## YOUR INSTRUCTIONS
What is needed is an exact repetition of the lines below, from the first one through the one holding "transparent backdrop effect", with no pictures and nothing else.

Collected data:

----

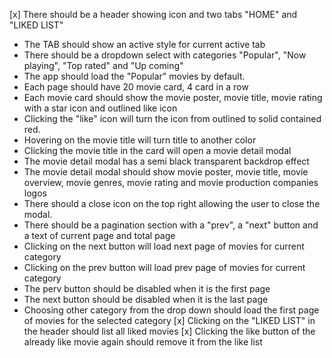 [x] There should be a header showing icon and two tabs "HOME" and "LIKED LIST"
* The TAB should show an active style for current active tab
* There should be a dropdown select with categories "Popular", "Now playing", "Top rated" and "Up coming"
* The app should load the "Popular" movies by default.
* Each page should have 20 movie card, 4 card in a row
* Each movie card should show the movie poster, movie title, movie rating with a star icon and outlined like icon
* Clicking the "like" icon will turn the icon from outlined to solid contained red.
* Hovering on the movie title will turn title to another color
* Clicking the movie title in the card will open a movie detail modal
* The movie detail modal has a semi black transparent backdrop effect
* The movie detail modal should show movie poster, movie title, movie overview, movie genres, movie rating and movie production companies logos
* There should a close icon on the top right allowing the user to close the modal.
* There should be a pagination section with a "prev", a "next" button and a text of current page and total page
* Clicking on the next button will load next page of movies for current category
* Clicking on the prev button will load prev page of movies for current category
* The perv button should be disabled when it is the first page
* The next button should be disabled when it is the last page
* Choosing other category from the drop down should load the first page of movies for the selected category
[x] Clicking on the "LIKED LIST" in the header should list all liked movies
[x] Clicking the like button of the already like movie again should remove it from the like list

----

## OUTPUT OF THE EXERCISE
 [x] There should be a header showing icon and two tabs "HOME" and "LIKED LIST"
* The TAB should show an active style for current active tab
* There should be a dropdown select with categories "Popular", "Now playing", "Top rated" and "Up coming"
* The app should load the "Popular" movies by default.
* Each page should have 20 movie card, 4 card in a row
* Each movie card should show the movie poster, movie title, movie rating with a star icon and outlined like icon
* Clicking the "like" icon will turn the icon from outlined to solid contained red.
* Hovering on the movie title will turn title to another color
* Clicking the movie title in the card will open a movie detail modal
* The movie detail modal has a semi black transparent backdrop effect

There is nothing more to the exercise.